Nefs
Hamd, nefsi kül ve irade-i külliye sahibi, aciz olmayan zatında ve sıfatlarında kemalatla muttasıf olan, kendinden gayriye muhtaç olmayan Allah’a mahsustur. Salât ve selamda nefsanî arzulardan arınıp tertemiz olan yine nefsi kirlerden arî olup, saflaşan ve nefsi Kamile sahibi olan Peygamberimiz (s.a.v.) pak âli ve ashabı üzerine olsun.
Nefs, Cenabı Hakkın yaratmış olduğu ve kendisiyle kullarını imtihan ettiği ve mübalağa ile kötülüğü emreden bir varlıktır, bir güçtür. Nefs insanın en büyük düşmanıdır. Nefsin hedefi sahibini cehenneme sokmak ve rıza-i ilahiden uzaklaştırmaktır. Nefs iyiliği, hoş ve güzel olan şeyleri istemez, sevmez. Nefsi emmare kepazelikten ve çirkinliklerden hoşlanır. Nefsin tavanı yoktur. Nefis bir yerden sonra kötülüğü emretmez diye bir şey söyleyemeyiz. Nefs, insan evliya olsa peygamber olmayı ister. Nefsin gözü doymaz. Hadisi şerifte ‘’ Sizin en büyük düşmanınız iki kaşınızın arasındaki nefsinizdir’’ buyrulmaktadır. Peygamberimiz savaştan döndüklerinde küçük cihattan büyük cihada döndük buyururlarmış. Yani insanlarla cihat küçük cihat, nefisle cihat ise büyük cihat olarak adlandırılıyor Efendimiz tarafından. Nefs yetmiş iki şeytan kuvvetindedir. Yetmiş iki tane şeytanın yaptığını nefs tek başına yapıyor. Fransız kafiri insanı cehenneme sokmaz ama nefs insanı cehenneme sokar buyuruyor büyükler.

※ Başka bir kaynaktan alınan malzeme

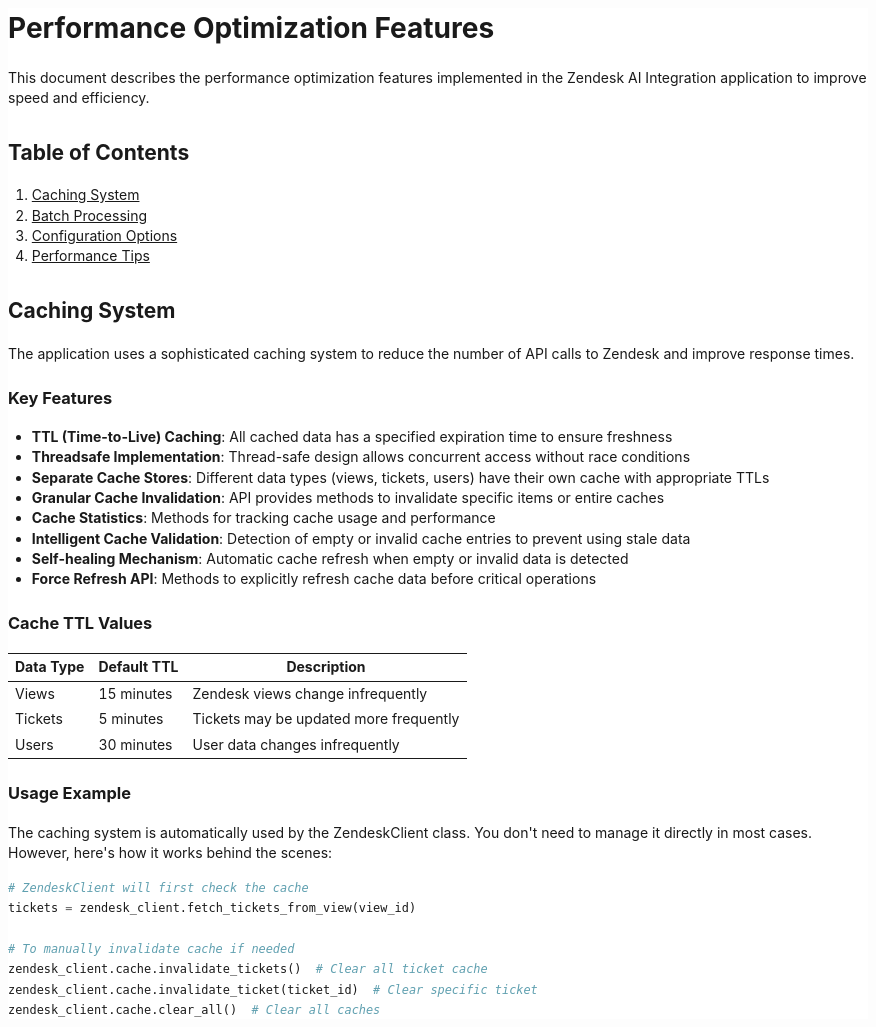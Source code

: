 # Performance Optimization Features

This document describes the performance optimization features implemented in the Zendesk AI Integration application to improve speed and efficiency.

## Table of Contents

1. [Caching System](#caching-system)
2. [Batch Processing](#batch-processing)
3. [Configuration Options](#configuration-options)
4. [Performance Tips](#performance-tips)

## Caching System

The application uses a sophisticated caching system to reduce the number of API calls to Zendesk and improve response times.

### Key Features

- **TTL (Time-to-Live) Caching**: All cached data has a specified expiration time to ensure freshness
- **Threadsafe Implementation**: Thread-safe design allows concurrent access without race conditions
- **Separate Cache Stores**: Different data types (views, tickets, users) have their own cache with appropriate TTLs
- **Granular Cache Invalidation**: API provides methods to invalidate specific items or entire caches
- **Cache Statistics**: Methods for tracking cache usage and performance
- **Intelligent Cache Validation**: Detection of empty or invalid cache entries to prevent using stale data
- **Self-healing Mechanism**: Automatic cache refresh when empty or invalid data is detected
- **Force Refresh API**: Methods to explicitly refresh cache data before critical operations

### Cache TTL Values

| Data Type | Default TTL | Description |
|-----------|-------------|-------------|
| Views     | 15 minutes  | Zendesk views change infrequently |
| Tickets   | 5 minutes   | Tickets may be updated more frequently |
| Users     | 30 minutes  | User data changes infrequently |

### Usage Example

The caching system is automatically used by the ZendeskClient class. You don't need to manage it directly in most cases. However, here's how it works behind the scenes:

```python
# ZendeskClient will first check the cache
tickets = zendesk_client.fetch_tickets_from_view(view_id)

# To manually invalidate cache if needed
zendesk_client.cache.invalidate_tickets()  # Clear all ticket cache
zendesk_client.cache.invalidate_ticket(ticket_id)  # Clear specific ticket
zendesk_client.cache.clear_all()  # Clear all caches
```

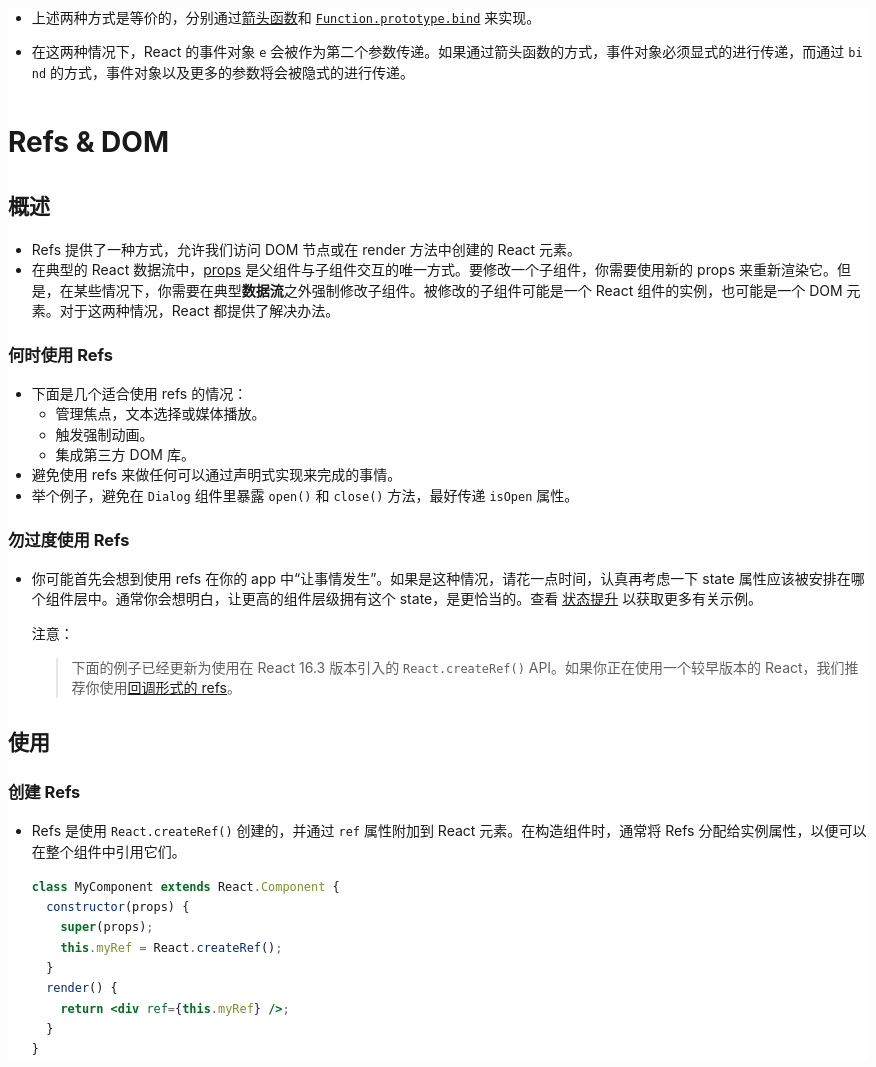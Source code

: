 + 上述两种方式是等价的，分别通过[箭头函数](https://developer.mozilla.org/en-US/docs/Web/JavaScript/Reference/Functions/Arrow_functions)和 [`Function.prototype.bind`](https://developer.mozilla.org/en-US/docs/Web/JavaScript/Reference/Global_objects/Function/bind) 来实现。

+ 在这两种情况下，React 的事件对象 `e` 会被作为第二个参数传递。如果通过箭头函数的方式，事件对象必须显式的进行传递，而通过 `bind` 的方式，事件对象以及更多的参数将会被隐式的进行传递。

# Refs & DOM

## 概述

+ Refs 提供了一种方式，允许我们访问 DOM 节点或在 render 方法中创建的 React 元素。
+ 在典型的 React 数据流中，[props](https://zh-hans.reactjs.org/docs/components-and-props.html) 是父组件与子组件交互的唯一方式。要修改一个子组件，你需要使用新的 props 来重新渲染它。但是，在某些情况下，你需要在典型**数据流**之外强制修改子组件。被修改的子组件可能是一个 React 组件的实例，也可能是一个 DOM 元素。对于这两种情况，React 都提供了解决办法。

### 何时使用 Refs

+ 下面是几个适合使用 refs 的情况：
  + 管理焦点，文本选择或媒体播放。
  + 触发强制动画。
  + 集成第三方 DOM 库。
+ 避免使用 refs 来做任何可以通过声明式实现来完成的事情。
+ 举个例子，避免在 `Dialog` 组件里暴露 `open()` 和 `close()` 方法，最好传递 `isOpen` 属性。

### 勿过度使用 Refs

+ 你可能首先会想到使用 refs 在你的 app 中“让事情发生”。如果是这种情况，请花一点时间，认真再考虑一下 state 属性应该被安排在哪个组件层中。通常你会想明白，让更高的组件层级拥有这个 state，是更恰当的。查看 [状态提升](https://zh-hans.reactjs.org/docs/lifting-state-up.html) 以获取更多有关示例。

  注意：
  
  > 下面的例子已经更新为使用在 React 16.3 版本引入的 `React.createRef()` API。如果你正在使用一个较早版本的 React，我们推荐你使用[回调形式的 refs](https://zh-hans.reactjs.org/docs/refs-and-the-dom.html#callback-refs)。

## 使用

### 创建 Refs

+ Refs 是使用 `React.createRef()` 创建的，并通过 `ref` 属性附加到 React 元素。在构造组件时，通常将 Refs 分配给实例属性，以便可以在整个组件中引用它们。

  ```jsx
  class MyComponent extends React.Component {
    constructor(props) {
      super(props);
      this.myRef = React.createRef();
    }
    render() {
      return <div ref={this.myRef} />;
    }
  }
  ```
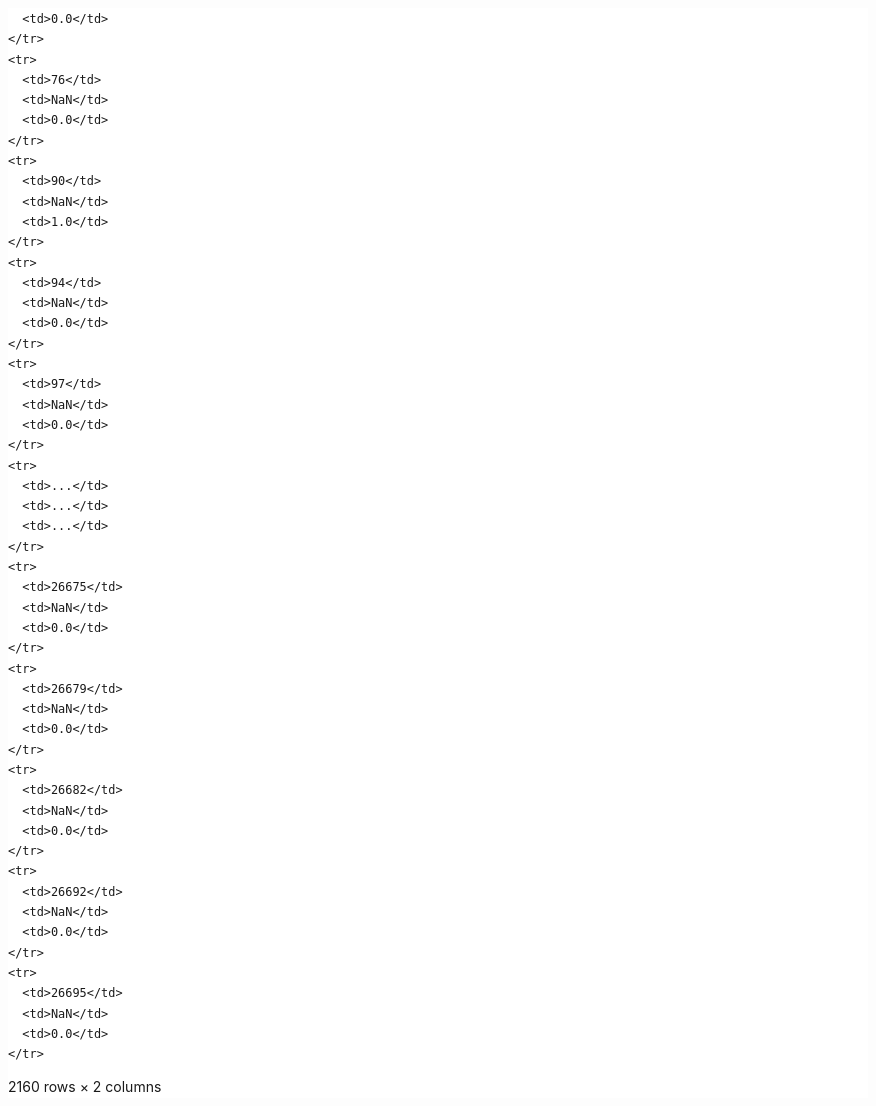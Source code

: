       <td>0.0</td>
    </tr>
    <tr>
      <td>76</td>
      <td>NaN</td>
      <td>0.0</td>
    </tr>
    <tr>
      <td>90</td>
      <td>NaN</td>
      <td>1.0</td>
    </tr>
    <tr>
      <td>94</td>
      <td>NaN</td>
      <td>0.0</td>
    </tr>
    <tr>
      <td>97</td>
      <td>NaN</td>
      <td>0.0</td>
    </tr>
    <tr>
      <td>...</td>
      <td>...</td>
      <td>...</td>
    </tr>
    <tr>
      <td>26675</td>
      <td>NaN</td>
      <td>0.0</td>
    </tr>
    <tr>
      <td>26679</td>
      <td>NaN</td>
      <td>0.0</td>
    </tr>
    <tr>
      <td>26682</td>
      <td>NaN</td>
      <td>0.0</td>
    </tr>
    <tr>
      <td>26692</td>
      <td>NaN</td>
      <td>0.0</td>
    </tr>
    <tr>
      <td>26695</td>
      <td>NaN</td>
      <td>0.0</td>
    </tr>
  </tbody>
</table>
<p>2160 rows × 2 columns</p>
</div>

Nefs ilk yaratıldığından Allah nefsi huzuruna çıkarıyor. Soruyor nefse Rabbimiz: sen kimsin? Ben kimim? Nefsin cevabı : sen sensin bende benim diyor. Allah nefsi bin yıl cehennem ateşine atıyor. Bin sene sonra tekrar huzurullaha çıkarılıyor ve aynı soru sen kimsin? ben kimim? Cevap aynı ben benim sende sensin. Allah bin sene soğuklar cehennemine atar nefsi. Tekrar çıkarılır sorulan soruya cevap aynıdır. Bin sene Allah nefsi aç bırakır. Çıkarılır huzurullaha soru aynı bu sefer cevap farklıdır. Ya Rabbi sen benim rabbimsin bende senin aciz bir kulunum der nefs. İşte nefs bu kadar azılıdır. Nefsin hakkından ancak açlıklar gelinebilir. Bu açlık yememe içmeme değildir. Bu açlık nefsin arzularına muhalefet etmektir. İşte cihat budur. En büyük cihattır nefisle cihat. Bir kişi tek başına bir orduyu yenebilir. Ancak kişi yalnız başına nefsi yenemez. Manevi bir destek olması gerekir.
Nefsin yedi mertebesi vardır. Başta Emmare nefs bu kâfirler ve günahkâr müminlerin nefisleridir. Levvame nefs sürekli günah işleyip tevbe edenlerin nefsidir. Mülhime nefs doğruyu yanlışı ayırt eden nefsdir. Mutmainne nefs kalbi Allah’ın varlığından asla şüphe etmeyenlerin nefsi ve istikamet sahibi kişilerin nefsidir. Ayrıca bu nefs sahipleri cennetle müjdelenmiştir. Razıye nefs Allah’tan ve ondan gelenden razı olanların nefsidir. Marziye nefs Allah’ın kendisinden razı olduğu nefstir. Son olarak da Nefsi safiyye diğer ismi nefsi kamiledir. Bu mertebe peygamberler ve onun varislerinin mertebesidir.
Yusuf Peygamber bile peygamber olmasına rağmen nefsini temize addetmemiş. ‘’Ben nefsimi temize addedemem nefs muhakkak ki mübalağa ile kötülüğü emreder’’ buyurmuşlardır. Şeytan euzü besmele ile kaçar gider ancak nefis sabit kalır. Nefsin tek çaresi nuru ilahidir. Nefsin tezkiyesi, nefisten korunmak ancak nurla olur. İnsanın nuru talep etmesi gerekir.